Logged lands near Lake Kathleen, on Admiralty Island, are among those Shee Atiká has agreed to sell to the Forest Service. (Photo courtesy U.S. Forest Service.)
Logged lands near Lake Kathleen, on Admiralty Island, are among those Shee Atiká has agreed to sell to the Forest Service. (Photo courtesy U.S. Forest Service)

The federal government is finalizing the buyback of heavily logged forest lands on Admiralty Island from Shee Atiká, Sitka’s urban Native corporation.

U.S. Forest Service Alaska Region’s Deputy Director for Recreation, Land & Minerals Dawn Collinsworth says the deal was completed over four years.
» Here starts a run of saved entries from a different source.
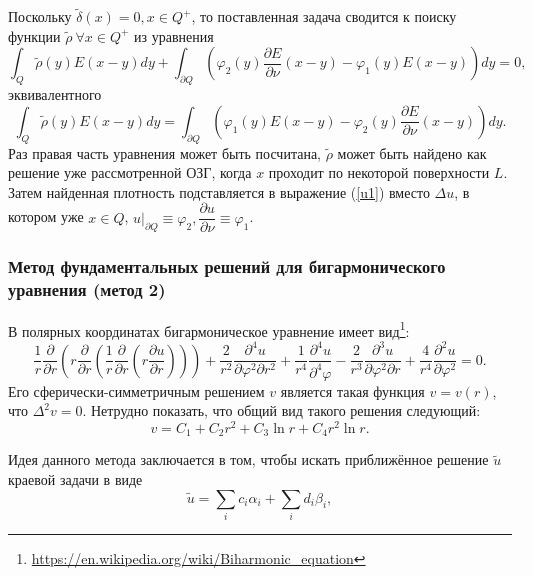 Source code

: \documentclass[a4paper]{article}
\newcommand{\der}[2]{\dfrac{\partial #1}{\partial #2}}
\begin{document}
Поскольку $\tilde{\delta}(x)=0, x \in Q^+$, то поставленная задача сводится к поиску функции $\tilde{\rho}\ \forall x \in Q^+$ из уравнения
\begin{equation}
  \int_Q \tilde{\rho}(y) E(x-y) dy + \int_{\partial Q} \left(\varphi_2(y)\der{E}{\nu}(x-y)-\varphi_1(y) E(x-y) \right) dy=0,
\end{equation}
эквивалентного
\begin{equation}
  \int_Q \tilde{\rho}(y) E(x-y) dy = \int_{\partial Q} \left(\varphi_1(y) E(x-y) -\varphi_2(y)\der{E}{\nu}(x-y)\right) dy.
  \label{bgogz}
\end{equation}
Раз правая часть уравнения может быть посчитана, $\tilde{\rho}$ может быть найдено как решение уже рассмотренной ОЗГ, когда $x$ проходит по некоторой поверхности $L$.
Затем найденная плотность подставляется в выражение (\ref{u1}) вместо $\Delta u$, в котором уже $x \in Q$, $u|_{\partial Q} \equiv \varphi_2, \der{u}{\nu} \equiv \varphi_1$.

\subsubsection{Метод фундаментальных решений для бигармонического уравнения (метод 2)}

В полярных координатах бигармоническое уравнение имеет вид\footnote{\url{https://en.wikipedia.org/wiki/Biharmonic_equation}}:
\begin{equation}
  \dfrac{1}{r} \dfrac{\partial}{\partial r} \left(r \dfrac{\partial}{\partial r} \left( \dfrac{1}{r} \dfrac{\partial}{\partial r} \left(r \dfrac{\partial u}{\partial r}   \right)  \right)    \right) + \dfrac{2}{r^2} \dfrac{\partial^4 u}{\partial \varphi^2 \partial r^2} +\dfrac{1}{r^4} \dfrac{\partial^4 u}{\partial^4 \varphi} - \dfrac{2}{r^3} \dfrac{\partial^3 u}{\partial \varphi^2 \partial r} + \dfrac{4}{r^4} \dfrac{\partial^2 u}{\partial \varphi^2}=0.
\end{equation}
Его сферически-симметричным решением $v$ является такая функция $v=v(r)$, что $\Delta^2 v=0$.
Нетрудно показать, что общий вид такого решения следующий:
\begin{equation*}
  v = C_1 + C_2 r^2 + C_3 \ln r + C_4 r^2 \ln r.
\end{equation*}

Идея данного метода заключается в том, чтобы искать приближённое решение $\tilde{u}$ краевой задачи в виде
\begin{equation*}
  \tilde{u} = \sum_i c_i \alpha_i + \sum_i d_i \beta_i,
\end{equation*}
\end{document}
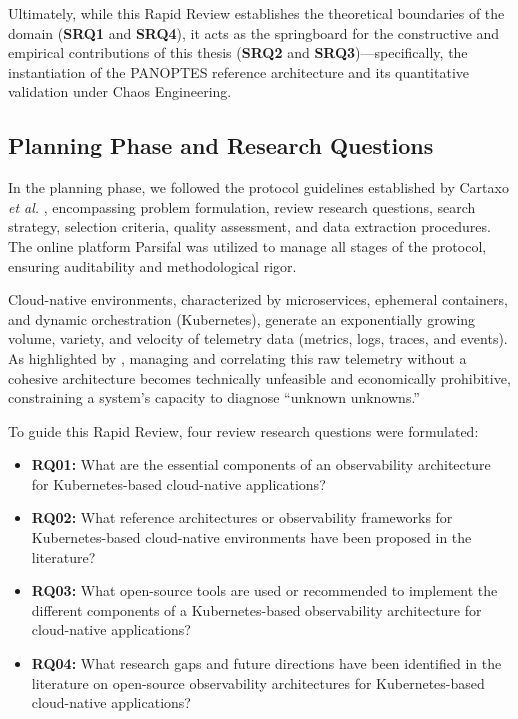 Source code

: Ultimately, while this Rapid Review establishes the theoretical boundaries of the domain (\textbf{SRQ1} and \textbf{SRQ4}), it acts as the springboard for the constructive and empirical contributions of this thesis (\textbf{SRQ2} and \textbf{SRQ3})---specifically, the instantiation of the PANOPTES reference architecture and its quantitative validation under Chaos Engineering.

\subsection{Planning Phase and Research Questions}
In the planning phase, we followed the protocol guidelines established by Cartaxo \textit{et al.} \cite{cartaxo_2018}, encompassing problem formulation, review research questions, search strategy, selection criteria, quality assessment, and data extraction procedures. The online platform Parsifal was utilized to manage all stages of the protocol, ensuring auditability and methodological rigor.

Cloud-native environments, characterized by microservices, ephemeral containers, and dynamic orchestration (Kubernetes), generate an exponentially growing volume, variety, and velocity of telemetry data (metrics, logs, traces, and events). As highlighted by \cite{sridharan_2018}, managing and correlating this raw telemetry without a cohesive architecture becomes technically unfeasible and economically prohibitive, constraining a system's capacity to diagnose ``unknown unknowns.''

To guide this Rapid Review, four review research questions were formulated:
\begin{itemize}
    \item \textbf{RQ01:} What are the essential components of an observability architecture for Kubernetes-based cloud-native applications?
    \item \textbf{RQ02:} What reference architectures or observability frameworks for Kubernetes-based cloud-native environments have been proposed in the literature?
    \item \textbf{RQ03:} What open-source tools are used or recommended to implement the different components of a Kubernetes-based observability architecture for cloud-native applications?
    \item \textbf{RQ04:} What research gaps and future directions have been identified in the literature on open-source observability architectures for Kubernetes-based cloud-native applications?
\end{itemize}

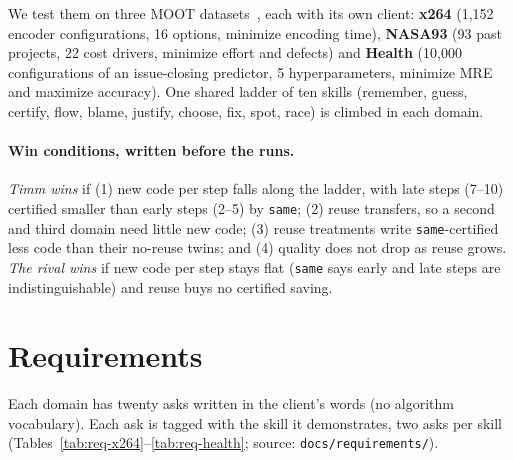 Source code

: \documentclass[acmsmall,nonacm]{acmart}
\newcommand{\same}{\texttt{same}}
\begin{document}
We test them on three MOOT datasets~\cite{moot}, each with its own client: \textbf{x264} (1,152 encoder configurations, 16 options, minimize encoding time), \textbf{NASA93} (93 past projects, 22 cost drivers, minimize effort and defects) and \textbf{Health} (10,000 configurations of an issue-closing predictor, 5 hyperparameters, minimize MRE and maximize accuracy). One shared ladder of ten skills (remember, guess, certify, flow, blame, justify, choose, fix, spot, race) is climbed in each domain.

\paragraph{Win conditions, written before the runs.} \emph{Timm wins} if (1) new code per step falls along the ladder, with late steps (7--10) certified smaller than early steps (2--5) by \same; (2) reuse transfers, so a second and third domain need little new code; (3) reuse treatments write \same-certified less code than their no-reuse twins; and (4) quality does not drop as reuse grows. \emph{The rival wins} if new code per step stays flat (\same{} says early and late steps are indistinguishable) and reuse buys no certified saving.

\section{Requirements}

Each domain has twenty asks written in the client's words (no algorithm vocabulary). Each ask is tagged with the skill it demonstrates, two asks per skill (Tables~\ref{tab:req-x264}--\ref{tab:req-health}; source: \texttt{docs/requirements/}).

\begin{table}[ht]
\caption{x264 requirements.}\label{tab:req-x264}
\footnotesize
\end{table}
\begin{table}[ht]
\caption{NASA93 requirements.}\label{tab:req-nasa}
\footnotesize
\end{table}
\begin{table}[ht]
\caption{Health requirements.}\label{tab:req-health}
\footnotesize
\end{table}

\end{document}
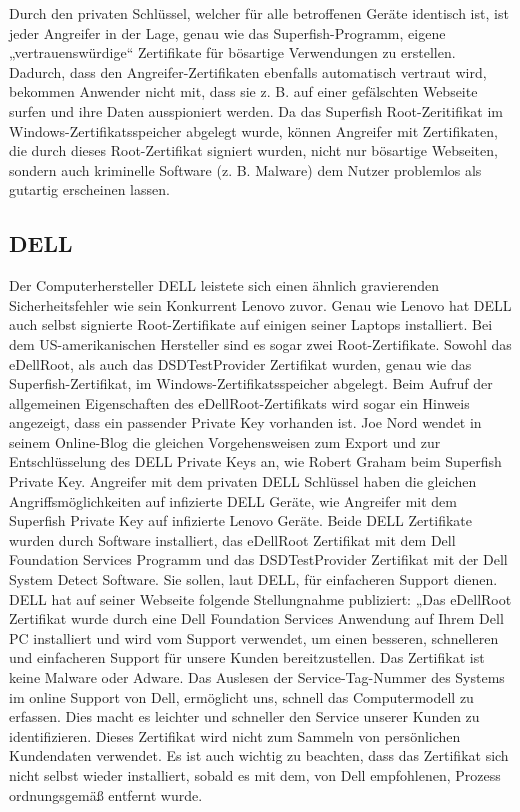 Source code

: Durch den privaten Schlüssel, welcher für alle betroffenen Geräte identisch ist, ist jeder Angreifer in der Lage, genau wie das Superfish-Programm, eigene „vertrauenswürdige“ Zertifikate für bösartige Verwendungen zu erstellen. Dadurch, dass den Angreifer-Zertifikaten ebenfalls automatisch vertraut wird, bekommen Anwender nicht mit, dass sie z. B. auf einer gefälschten Webseite surfen und ihre Daten ausspioniert werden. Da das Superfish Root-Zeritifikat im Windows-Zertifikatsspeicher abgelegt wurde, können Angreifer mit Zertifikaten, die durch dieses Root-Zertifikat signiert wurden, nicht nur bösartige Webseiten, sondern auch kriminelle Software (z. B. Malware) dem Nutzer problemlos als gutartig erscheinen lassen.

\subsection{DELL}
Der Computerhersteller DELL leistete sich einen ähnlich gravierenden Sicherheitsfehler wie sein Konkurrent Lenovo zuvor. Genau wie Lenovo hat DELL auch selbst signierte Root-Zertifikate auf einigen seiner Laptops installiert. Bei dem US-amerikanischen Hersteller sind es sogar zwei Root-Zertifikate. Sowohl das eDellRoot, als auch das DSDTestProvider Zertifikat wurden, genau wie das Superfish-Zertifikat, im Windows-Zertifikatsspeicher abgelegt. Beim Aufruf der allgemeinen Eigenschaften des eDellRoot-Zertifikats wird sogar ein Hinweis angezeigt, dass ein passender Private Key vorhanden ist. Joe Nord wendet in seinem Online-Blog die gleichen Vorgehensweisen zum Export und zur Entschlüsselung des DELL Private Keys an, wie Robert Graham beim Superfish Private Key. %
Angreifer mit dem privaten DELL Schlüssel haben die gleichen Angriffsmöglichkeiten auf infizierte DELL Geräte, wie Angreifer mit dem Superfish Private Key auf infizierte Lenovo Geräte.
Beide DELL Zertifikate wurden durch Software installiert, das eDellRoot Zertifikat mit dem Dell Foundation Services Programm und das DSDTestProvider Zertifikat mit der Dell System Detect Software. 
Sie sollen, laut DELL, für einfacheren Support dienen. 
DELL hat auf seiner Webseite folgende Stellungnahme publiziert: „Das eDellRoot Zertifikat wurde durch eine Dell Foundation Services Anwendung auf Ihrem Dell PC installiert und wird vom Support verwendet, um einen besseren, schnelleren und einfacheren Support für unsere Kunden bereitzustellen. Das Zertifikat ist keine Malware oder Adware. Das Auslesen der Service-Tag-Nummer des Systems im online Support von Dell, ermöglicht uns, schnell das Computermodell zu erfassen. Dies macht es leichter und schneller den Service unserer Kunden zu identifizieren. Dieses Zertifikat wird nicht zum Sammeln von persönlichen Kundendaten verwendet. Es ist auch wichtig zu beachten, dass das Zertifikat sich nicht selbst wieder installiert, sobald es mit dem, von Dell empfohlenen, Prozess ordnungsgemäß entfernt wurde. %
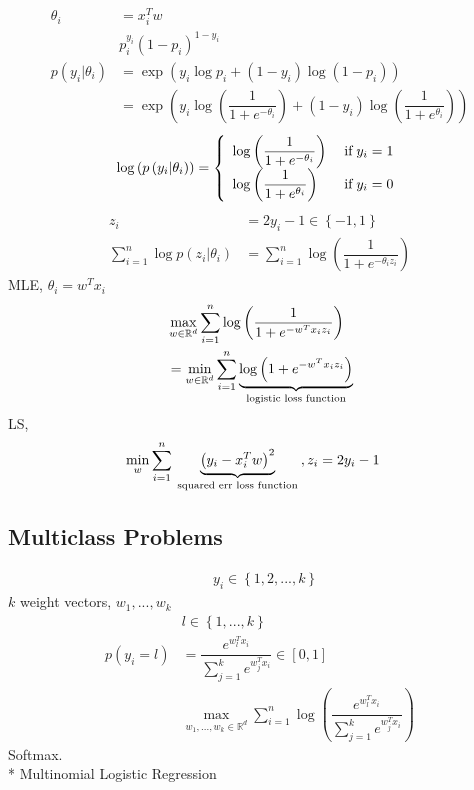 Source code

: \documentclass{article}
\begin{document}
\begin{align*}
\theta_{i} &= x_{i}^{T} w 
\\ &  p_{i}^{y_{i}} \left(1 - p_{i}\right)^{1 - y_{i}}
\\ p\left(y_{i} | \theta_{i}\right)  &= \exp\left(y_{i} \log p_{i} + \left(1 - y_{i}\right) \log \left(1 - p_{i}\right)\right)
\\ &= \exp\left(y_{i} \log \left(\dfrac{1}{1 + e^{-\theta_{i}}}\right) + \left(1 - y_{i}\right) \log \left(\dfrac{1}{1 + e^{\theta_{i}}}\right)\right)
\end{align*}
\[ \log\left(p\left(y_{i} | \theta_{i}\right)\right) =\left\{ \begin{array}{ll}
\log\left(\dfrac{1}{1 + e^{-\theta_{i}}}\right)& \text{\;if\;} y_{i} = 1 \\
\log\left(\dfrac{1}{1 + e^{\theta_{i}}}\right)& \text{\;if\;} y_{i} = 0 \\
\end{array}\right. \]
\begin{align*}
z_{i} &= 2 y_{i} - 1 \in \left\{-1, 1\right\}
\\ \displaystyle\sum_{i=1}^{n} \log p\left(z_{i} | \theta_{i}\right) &= \displaystyle\sum_{i=1}^{n} \log \left(\dfrac{1}{1 + e^{-\theta_{i} z_{i}}}\right)
\end{align*}
MLE, $\theta_{i} = w^{T} x_{i}$
\begin{align*}
&  \displaystyle\max_{w \in \mathbb{R}^{d}} \displaystyle\sum_{i=1}^{n} \log\left(\dfrac{1}{1 + e^{- w^{T} x_{i} z_{i}}}\right)
\\ &= \displaystyle\min_{w \in \mathbb{R}^{d}} \displaystyle\sum_{i=1}^{n} \underbrace{ \log\left(1 + e^{- w^{T} x_{i} z_{i}}\right) }_{\text{\;logistic loss function\;}}
\end{align*}
LS,
\begin{align*}
\displaystyle\min_{w} \displaystyle\sum_{i=1}^{n} \underbrace{\left(y_{i} - x_{i}^{T} w\right)^{2} }_{\text{\;squared err loss function\;}}, z_{i} &= 2 y_{i} - 1
\end{align*}


\subsection{Multiclass Problems}
\begin{align*}
&y_{i} \in \left\{1, 2, ..., k \right\}
\end{align*}
$k $ weight vectors, $w_{1}, ..., w_{k}$
\begin{align*}
&l  \in \left\{1, ..., k \right\}
\\ p\left(y_{i} = l\right)  &= \dfrac{e^{w_{l}^{T} x_{i}}}{\displaystyle\sum_{j=1}^{k} e^{w_{j}^{T} x_{i}}} \in \left[0, 1\right]
\\ &  \displaystyle\max_{w_{1}, ..., w_{k} \in \mathbb{R}^{d}} \displaystyle\sum_{i=1}^{n} \log \left(\dfrac{e^{w_{l}^{T} x_{i}}}{\displaystyle\sum_{j=1}^{k} e^{w_{j}^{T} x_{i}}}\right)
\end{align*}
Softmax.
\\* Multinomial Logistic Regression
\end{document}
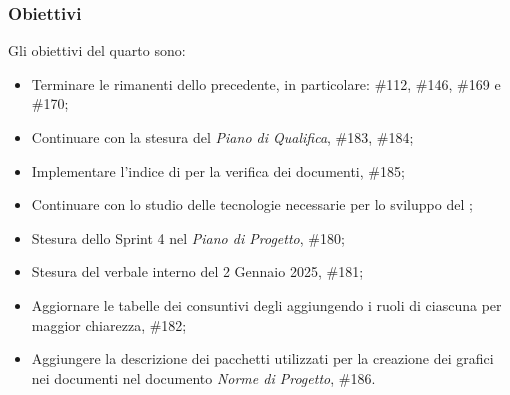 \subsubsection{Obiettivi}
Gli obiettivi del quarto  sono:
\begin{itemize}
    \item Terminare le  rimanenti dello  precedente, in particolare: \#112, \#146, \#169 e \#170;
    \item Continuare con la stesura del \textit{Piano di Qualifica},  \#183, \#184;
    \item Implementare l'indice di  per la verifica dei documenti,  \#185;
    \item Continuare con lo studio delle tecnologie necessarie per lo sviluppo del ;
    \item Stesura dello Sprint 4 nel \textit{Piano di Progetto},  \#180;
    \item Stesura del verbale interno del 2 Gennaio 2025,  \#181;
    \item Aggiornare le tabelle dei consuntivi degli  aggiungendo i ruoli di ciascuna  per maggior chiarezza,  \#182;
    \item Aggiungere la descrizione dei pacchetti utilizzati per la creazione dei grafici nei documenti nel documento \textit{Norme di Progetto},  \#186.
\end{itemize}
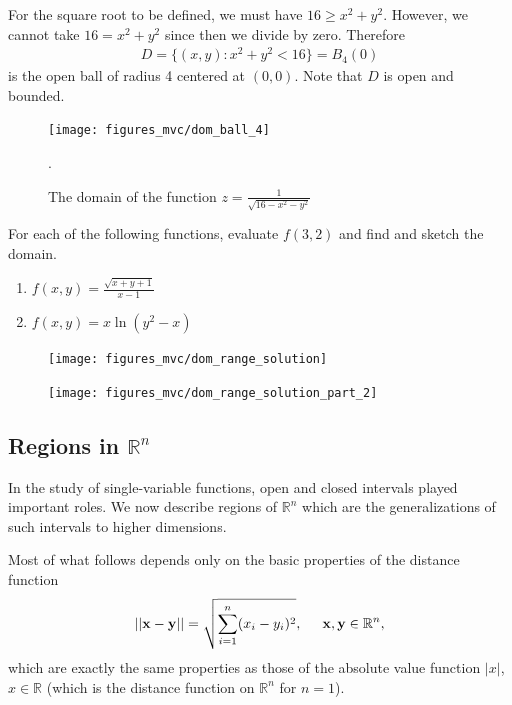 \documentclass[12pt,letterpaper,reqno]{article}
\numberwithin{equation}{section}
\newcommand{\R}{\ensuremath{\mathbb R}}
\newcommand{\bx}{{\bf x}}
\newcommand{\by}{{\bf y}}
\begin{document}
{{\color{red}
\begin{solution}
	For the square root to be defined, we must have $16 \geq x^2+y^2$. However, we cannot take $16=x^2+y^2$ since then we divide by zero. Therefore
	\begin{align*}
		D=\{(x,y):x^2+y^2<16\}=B_4(0)
	\end{align*}
	is the open ball of radius 4 centered at $(0,0)$. Note that $D$ is open and bounded.
	\begin{figure}[h]
		\begin{center}
			\texttt{[image: figures\_mvc/dom\_ball\_4]}
		\end{center}
		\caption{The domain of the function $z=\frac{1}{\sqrt{16-x^2-y^2}}$}.
	\end{figure}
\end{solution}}

\begin{exercise}
For each of the following functions, evaluate $f(3,2)$ and find and sketch the domain.
\begin{enumerate}
	\item $f(x,y)=\frac{\sqrt{x+y+1}}{x-1}$
	\item $f(x,y)=x\ln(y^2-x)$
\end{enumerate} 	
\end{exercise}

\begin{figure}[h]
	\begin{center}
	\texttt{[image: figures\_mvc/dom\_range\_solution]}
\end{center}
\end{figure}

\begin{figure}[h]
	\begin{center}
	\texttt{[image: figures\_mvc/dom\_range\_solution\_part\_2]}
\end{center}
\end{figure}

\subsection{Regions in $\R^n$}\label{sec:regions}
In the study of single-variable functions, open and closed intervals played important roles. We now describe regions of $\R^n$ which are the generalizations of such intervals to higher dimensions.

Most of what follows depends only on the basic properties of the distance function
\begin{align*}
	||\bx-\by||=\sqrt{\sum_{i=1}^n(x_i-y_i)^2}, \hspace{0.5cm} \bx, \by \in \R^n,
\end{align*}
which are exactly the same properties as those of the absolute value function $|x|$, $x \in \R$ (which is the distance function on $\R^n$ for $n=1$).

}
\end{document}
“They were lands that had been conveyed under the Alaska Native Claims Settlement Act to the Shee Atiká Corporation,” she said. “And they were logged at one time but they are returning to a more natural character and will be allowed to do so.”

The corporation will receive $18,312,200 — slightly less than $800 an acre.

The nearly 23,000 acres around Cube Cove were intensively logged from the 1980s up until the early 2000s. They’ll be added to Kootznoowoo Wilderness, a protected part of the Tongass National Forest about 30 miles south of Juneau. It will be off-limits to future logging.

The land deal involves the lion’s share of Shee Atiká’s real estate holdings.

“The completion of the Cube Cove land transfer was truly a monumental team effort,” Shee Atiká Board Chairwoman Pamela Steffes said in a statement.

In 2016, Shee Atiká sold the first 4,500 acres near Cube Cove to the U.S. Forest Service for nearly $4 million. The announcement of the deal was unpopular among some shareholders, who called for then-CEO Ken Cameron to step down.

Congress has appropriated funds annually over the past four years to complete the transfer.